Figure 7. US Silica’s current (642 acres) and potential (1,341 acres) frac sand mine footprint in Monroe County, Michigan.

Given our experience mapping and quantifying the current and future impact of frac sand mining in states with limited mining activity, we felt it was critical that we apply this methodology to the state where industry is mining a preponderance of frac sand. However, this analysis was rendered a bit more complicated by the presence of the MNMDR program and Wisconsin DNR’s “Cranberry Exemption.” Adding to the challenge is the fact that many in Wisconsin’s frac sand communities demanded that we address the tremendous volumes of water being used by the industry and work to incorporate such data into any resulting map.

We hope that this map allows Wisconsin residents to act in a more offensive and prospective way in voicing their concerns, or simply to become better informed on how sand mining has impacted other communities, will influence them, and what the landscape could look like in the future.

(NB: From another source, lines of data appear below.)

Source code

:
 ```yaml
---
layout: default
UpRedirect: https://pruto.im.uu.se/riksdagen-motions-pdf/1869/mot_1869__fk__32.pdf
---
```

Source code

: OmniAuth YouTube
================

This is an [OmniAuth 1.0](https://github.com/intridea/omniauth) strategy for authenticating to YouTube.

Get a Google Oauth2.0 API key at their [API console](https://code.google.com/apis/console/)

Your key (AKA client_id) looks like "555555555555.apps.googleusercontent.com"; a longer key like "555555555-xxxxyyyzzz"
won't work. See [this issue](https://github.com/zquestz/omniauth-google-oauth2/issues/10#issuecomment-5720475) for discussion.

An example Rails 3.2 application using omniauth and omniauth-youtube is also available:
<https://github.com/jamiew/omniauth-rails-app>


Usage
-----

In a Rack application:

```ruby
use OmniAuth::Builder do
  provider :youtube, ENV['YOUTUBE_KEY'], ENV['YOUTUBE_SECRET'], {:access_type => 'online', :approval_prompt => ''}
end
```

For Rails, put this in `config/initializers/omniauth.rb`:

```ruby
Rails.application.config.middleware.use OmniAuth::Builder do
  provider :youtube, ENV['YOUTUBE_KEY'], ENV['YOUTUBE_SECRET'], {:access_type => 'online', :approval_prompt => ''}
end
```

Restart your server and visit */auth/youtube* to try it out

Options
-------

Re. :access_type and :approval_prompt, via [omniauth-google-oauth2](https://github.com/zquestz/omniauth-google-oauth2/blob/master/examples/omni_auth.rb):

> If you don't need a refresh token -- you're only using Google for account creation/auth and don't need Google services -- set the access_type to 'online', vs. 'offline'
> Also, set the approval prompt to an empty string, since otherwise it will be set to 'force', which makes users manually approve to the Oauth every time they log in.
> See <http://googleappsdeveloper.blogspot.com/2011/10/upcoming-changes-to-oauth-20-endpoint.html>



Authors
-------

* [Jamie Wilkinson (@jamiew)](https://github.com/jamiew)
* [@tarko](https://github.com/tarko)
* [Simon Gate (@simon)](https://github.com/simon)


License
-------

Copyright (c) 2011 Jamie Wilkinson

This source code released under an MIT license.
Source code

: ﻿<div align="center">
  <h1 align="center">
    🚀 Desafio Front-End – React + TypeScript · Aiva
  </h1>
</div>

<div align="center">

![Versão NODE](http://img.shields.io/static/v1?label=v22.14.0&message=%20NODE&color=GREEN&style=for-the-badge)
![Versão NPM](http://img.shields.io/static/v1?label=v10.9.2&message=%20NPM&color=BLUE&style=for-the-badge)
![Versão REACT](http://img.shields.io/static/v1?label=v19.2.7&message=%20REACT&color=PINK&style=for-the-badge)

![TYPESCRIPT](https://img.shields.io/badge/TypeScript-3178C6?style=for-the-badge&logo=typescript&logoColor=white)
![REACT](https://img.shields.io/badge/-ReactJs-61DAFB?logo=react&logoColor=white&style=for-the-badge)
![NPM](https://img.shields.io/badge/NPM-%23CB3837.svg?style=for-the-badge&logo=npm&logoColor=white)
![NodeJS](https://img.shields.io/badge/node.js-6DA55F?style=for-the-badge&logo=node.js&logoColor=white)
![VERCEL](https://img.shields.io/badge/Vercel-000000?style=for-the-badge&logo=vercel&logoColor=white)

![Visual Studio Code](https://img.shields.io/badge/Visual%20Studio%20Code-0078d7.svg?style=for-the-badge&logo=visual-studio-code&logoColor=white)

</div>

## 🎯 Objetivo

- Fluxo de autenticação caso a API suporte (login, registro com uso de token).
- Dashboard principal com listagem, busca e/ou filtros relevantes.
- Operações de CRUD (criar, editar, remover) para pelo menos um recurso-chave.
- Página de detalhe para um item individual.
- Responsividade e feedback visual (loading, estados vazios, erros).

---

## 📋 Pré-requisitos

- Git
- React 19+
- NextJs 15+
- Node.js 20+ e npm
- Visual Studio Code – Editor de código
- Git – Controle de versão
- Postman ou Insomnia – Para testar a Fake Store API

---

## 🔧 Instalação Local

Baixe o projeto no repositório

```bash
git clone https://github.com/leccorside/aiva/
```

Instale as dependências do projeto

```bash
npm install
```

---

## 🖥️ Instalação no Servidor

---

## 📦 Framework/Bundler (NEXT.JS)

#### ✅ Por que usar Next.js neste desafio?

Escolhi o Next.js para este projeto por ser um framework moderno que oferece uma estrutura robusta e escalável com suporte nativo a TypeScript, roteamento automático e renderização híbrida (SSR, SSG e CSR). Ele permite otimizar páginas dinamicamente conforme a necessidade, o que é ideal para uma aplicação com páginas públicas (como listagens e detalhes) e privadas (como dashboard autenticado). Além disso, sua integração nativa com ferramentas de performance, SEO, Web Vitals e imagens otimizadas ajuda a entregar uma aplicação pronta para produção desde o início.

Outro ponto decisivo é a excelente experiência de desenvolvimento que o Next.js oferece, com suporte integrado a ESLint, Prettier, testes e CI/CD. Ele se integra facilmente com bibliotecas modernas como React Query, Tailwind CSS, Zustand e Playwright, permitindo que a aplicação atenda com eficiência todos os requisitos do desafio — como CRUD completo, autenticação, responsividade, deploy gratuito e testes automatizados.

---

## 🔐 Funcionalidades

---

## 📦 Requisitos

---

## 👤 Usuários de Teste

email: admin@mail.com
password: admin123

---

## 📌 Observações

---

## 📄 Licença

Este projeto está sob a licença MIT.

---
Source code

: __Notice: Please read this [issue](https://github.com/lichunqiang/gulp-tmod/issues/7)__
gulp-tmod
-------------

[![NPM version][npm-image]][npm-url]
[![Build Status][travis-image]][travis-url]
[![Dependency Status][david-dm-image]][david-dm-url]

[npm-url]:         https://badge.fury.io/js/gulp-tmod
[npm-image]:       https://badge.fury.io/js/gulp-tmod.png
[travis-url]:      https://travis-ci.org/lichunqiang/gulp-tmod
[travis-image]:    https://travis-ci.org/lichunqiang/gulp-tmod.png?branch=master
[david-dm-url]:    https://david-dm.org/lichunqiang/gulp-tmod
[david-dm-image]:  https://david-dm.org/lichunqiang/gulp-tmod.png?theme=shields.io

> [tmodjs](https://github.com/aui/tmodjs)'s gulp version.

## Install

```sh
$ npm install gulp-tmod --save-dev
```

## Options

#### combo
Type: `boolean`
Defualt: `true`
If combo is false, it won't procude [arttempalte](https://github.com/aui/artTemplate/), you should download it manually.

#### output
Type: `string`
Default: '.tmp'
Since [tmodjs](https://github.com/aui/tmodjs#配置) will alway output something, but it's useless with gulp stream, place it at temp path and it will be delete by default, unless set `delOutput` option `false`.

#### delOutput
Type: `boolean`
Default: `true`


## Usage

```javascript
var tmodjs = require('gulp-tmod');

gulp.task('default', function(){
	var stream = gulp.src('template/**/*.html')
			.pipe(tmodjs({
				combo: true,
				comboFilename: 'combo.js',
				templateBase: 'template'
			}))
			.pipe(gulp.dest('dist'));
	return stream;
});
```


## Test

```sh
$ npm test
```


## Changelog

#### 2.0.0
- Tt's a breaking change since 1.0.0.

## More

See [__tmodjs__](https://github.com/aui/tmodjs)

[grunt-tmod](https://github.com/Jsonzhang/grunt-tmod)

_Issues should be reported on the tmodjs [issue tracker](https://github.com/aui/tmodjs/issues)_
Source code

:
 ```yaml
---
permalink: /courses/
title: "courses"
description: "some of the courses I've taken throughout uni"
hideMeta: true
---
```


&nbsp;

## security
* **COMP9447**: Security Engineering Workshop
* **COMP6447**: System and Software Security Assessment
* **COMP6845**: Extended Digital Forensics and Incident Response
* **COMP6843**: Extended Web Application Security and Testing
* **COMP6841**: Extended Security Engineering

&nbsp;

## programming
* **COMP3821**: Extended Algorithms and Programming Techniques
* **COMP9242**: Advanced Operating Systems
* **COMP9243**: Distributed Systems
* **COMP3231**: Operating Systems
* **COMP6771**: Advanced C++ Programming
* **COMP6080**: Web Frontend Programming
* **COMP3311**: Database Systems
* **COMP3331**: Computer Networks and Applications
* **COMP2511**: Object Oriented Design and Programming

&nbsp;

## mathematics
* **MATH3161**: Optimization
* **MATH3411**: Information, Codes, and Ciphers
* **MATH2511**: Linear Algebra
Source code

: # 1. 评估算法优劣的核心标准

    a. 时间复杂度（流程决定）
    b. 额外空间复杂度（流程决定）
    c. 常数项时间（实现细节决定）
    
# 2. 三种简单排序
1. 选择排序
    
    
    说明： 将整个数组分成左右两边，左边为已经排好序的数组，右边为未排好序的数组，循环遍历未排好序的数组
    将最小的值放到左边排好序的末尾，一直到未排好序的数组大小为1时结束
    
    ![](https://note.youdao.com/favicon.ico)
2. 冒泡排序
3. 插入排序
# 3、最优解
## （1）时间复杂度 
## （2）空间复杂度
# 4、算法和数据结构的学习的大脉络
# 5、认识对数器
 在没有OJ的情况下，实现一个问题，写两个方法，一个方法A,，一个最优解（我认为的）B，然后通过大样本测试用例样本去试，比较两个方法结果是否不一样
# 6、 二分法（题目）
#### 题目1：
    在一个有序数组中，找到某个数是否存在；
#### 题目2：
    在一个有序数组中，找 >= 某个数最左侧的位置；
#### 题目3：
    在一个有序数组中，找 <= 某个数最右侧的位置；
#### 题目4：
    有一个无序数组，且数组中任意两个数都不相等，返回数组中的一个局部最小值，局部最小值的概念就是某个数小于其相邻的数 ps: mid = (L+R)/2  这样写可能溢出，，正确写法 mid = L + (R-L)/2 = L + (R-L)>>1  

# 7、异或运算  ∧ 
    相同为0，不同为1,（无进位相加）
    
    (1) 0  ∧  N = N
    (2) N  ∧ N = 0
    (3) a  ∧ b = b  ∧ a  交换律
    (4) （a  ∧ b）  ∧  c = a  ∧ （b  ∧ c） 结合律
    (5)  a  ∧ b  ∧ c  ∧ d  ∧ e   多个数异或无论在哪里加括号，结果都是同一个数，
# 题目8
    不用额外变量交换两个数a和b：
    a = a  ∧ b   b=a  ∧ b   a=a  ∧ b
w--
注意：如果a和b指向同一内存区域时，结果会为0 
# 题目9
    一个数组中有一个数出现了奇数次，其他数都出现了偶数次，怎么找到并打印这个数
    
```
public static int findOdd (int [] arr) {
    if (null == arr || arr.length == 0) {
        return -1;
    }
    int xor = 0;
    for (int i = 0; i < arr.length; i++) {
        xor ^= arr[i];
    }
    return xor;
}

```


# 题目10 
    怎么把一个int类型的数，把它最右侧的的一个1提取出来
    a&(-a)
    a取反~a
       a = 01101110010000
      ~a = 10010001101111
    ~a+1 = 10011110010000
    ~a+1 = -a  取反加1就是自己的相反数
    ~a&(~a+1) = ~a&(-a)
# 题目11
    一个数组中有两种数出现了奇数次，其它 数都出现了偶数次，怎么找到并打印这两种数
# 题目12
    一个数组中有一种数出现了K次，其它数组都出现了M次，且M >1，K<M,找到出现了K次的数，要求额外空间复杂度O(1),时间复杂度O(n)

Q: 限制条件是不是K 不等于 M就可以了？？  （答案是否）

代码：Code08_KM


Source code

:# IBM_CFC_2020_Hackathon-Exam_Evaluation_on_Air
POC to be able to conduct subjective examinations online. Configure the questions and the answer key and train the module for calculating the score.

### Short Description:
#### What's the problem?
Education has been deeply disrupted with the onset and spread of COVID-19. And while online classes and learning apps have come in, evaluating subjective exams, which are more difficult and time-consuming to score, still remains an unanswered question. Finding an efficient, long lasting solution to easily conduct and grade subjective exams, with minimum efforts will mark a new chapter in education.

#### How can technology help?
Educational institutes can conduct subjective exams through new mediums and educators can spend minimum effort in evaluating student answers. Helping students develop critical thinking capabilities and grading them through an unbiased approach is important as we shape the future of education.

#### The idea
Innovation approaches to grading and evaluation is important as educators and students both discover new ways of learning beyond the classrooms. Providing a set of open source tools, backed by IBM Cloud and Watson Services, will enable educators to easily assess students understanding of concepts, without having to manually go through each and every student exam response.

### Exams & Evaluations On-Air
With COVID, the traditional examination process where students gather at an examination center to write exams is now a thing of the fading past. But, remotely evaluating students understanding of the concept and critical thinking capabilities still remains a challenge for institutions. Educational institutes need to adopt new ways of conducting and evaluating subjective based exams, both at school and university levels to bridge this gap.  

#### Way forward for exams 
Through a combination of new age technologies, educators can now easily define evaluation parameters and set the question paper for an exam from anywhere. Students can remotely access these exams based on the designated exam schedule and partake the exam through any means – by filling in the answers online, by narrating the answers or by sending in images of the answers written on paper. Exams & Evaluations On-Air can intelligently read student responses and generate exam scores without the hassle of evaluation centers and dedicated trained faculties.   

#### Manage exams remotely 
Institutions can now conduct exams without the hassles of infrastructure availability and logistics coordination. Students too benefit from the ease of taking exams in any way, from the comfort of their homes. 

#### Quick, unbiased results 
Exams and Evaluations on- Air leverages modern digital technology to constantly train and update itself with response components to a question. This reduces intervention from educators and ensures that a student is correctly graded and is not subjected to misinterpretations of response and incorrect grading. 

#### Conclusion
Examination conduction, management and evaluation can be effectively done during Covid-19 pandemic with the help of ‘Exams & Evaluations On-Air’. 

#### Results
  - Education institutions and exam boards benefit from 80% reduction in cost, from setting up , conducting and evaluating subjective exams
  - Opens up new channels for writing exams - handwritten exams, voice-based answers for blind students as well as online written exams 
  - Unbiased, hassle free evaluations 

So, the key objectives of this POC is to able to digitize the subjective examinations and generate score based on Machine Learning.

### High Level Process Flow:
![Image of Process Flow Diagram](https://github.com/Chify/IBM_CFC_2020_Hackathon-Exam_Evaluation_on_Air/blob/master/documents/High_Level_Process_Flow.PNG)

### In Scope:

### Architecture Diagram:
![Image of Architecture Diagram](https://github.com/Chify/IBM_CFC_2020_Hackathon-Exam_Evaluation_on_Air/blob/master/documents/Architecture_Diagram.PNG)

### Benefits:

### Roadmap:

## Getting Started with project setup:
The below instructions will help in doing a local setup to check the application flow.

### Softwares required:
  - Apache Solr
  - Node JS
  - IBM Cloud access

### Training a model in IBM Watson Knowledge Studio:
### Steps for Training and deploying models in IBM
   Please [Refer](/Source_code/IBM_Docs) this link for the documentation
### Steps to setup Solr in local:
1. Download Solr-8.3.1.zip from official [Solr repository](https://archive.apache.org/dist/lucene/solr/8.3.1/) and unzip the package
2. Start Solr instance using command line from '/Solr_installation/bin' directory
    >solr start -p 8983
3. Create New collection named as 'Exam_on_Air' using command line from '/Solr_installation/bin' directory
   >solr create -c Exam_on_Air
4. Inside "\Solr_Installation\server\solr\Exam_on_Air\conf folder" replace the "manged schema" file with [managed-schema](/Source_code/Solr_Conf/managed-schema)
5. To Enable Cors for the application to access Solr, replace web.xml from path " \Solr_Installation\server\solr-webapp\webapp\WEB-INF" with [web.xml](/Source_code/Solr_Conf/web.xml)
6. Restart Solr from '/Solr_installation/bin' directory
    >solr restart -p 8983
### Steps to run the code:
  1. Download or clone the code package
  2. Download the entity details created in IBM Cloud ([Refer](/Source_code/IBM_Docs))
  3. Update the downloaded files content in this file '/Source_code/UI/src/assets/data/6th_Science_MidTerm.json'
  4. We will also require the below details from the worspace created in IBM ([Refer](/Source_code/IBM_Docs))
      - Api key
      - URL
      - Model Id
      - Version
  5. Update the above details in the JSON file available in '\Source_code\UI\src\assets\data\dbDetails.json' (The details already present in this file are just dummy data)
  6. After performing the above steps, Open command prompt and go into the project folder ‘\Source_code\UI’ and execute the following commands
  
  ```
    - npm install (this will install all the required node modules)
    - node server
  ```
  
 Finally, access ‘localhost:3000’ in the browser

It is critical that we see sand mining not as discrete mines with discrete water demands but rather as a continuum, or better yet an ecosystem, that could potentially swallow large up sizeable chunks of Western Wisconsin.


By Ted Auch, Great Lakes Program Coordinator, FracTracker Alliance

P.S. We’ll continue to add MNMDR registered parcels periodically. As parcels change ownership, we will be sure to update both the cranberry bog and industry owned parcel inventory in the comings months and years.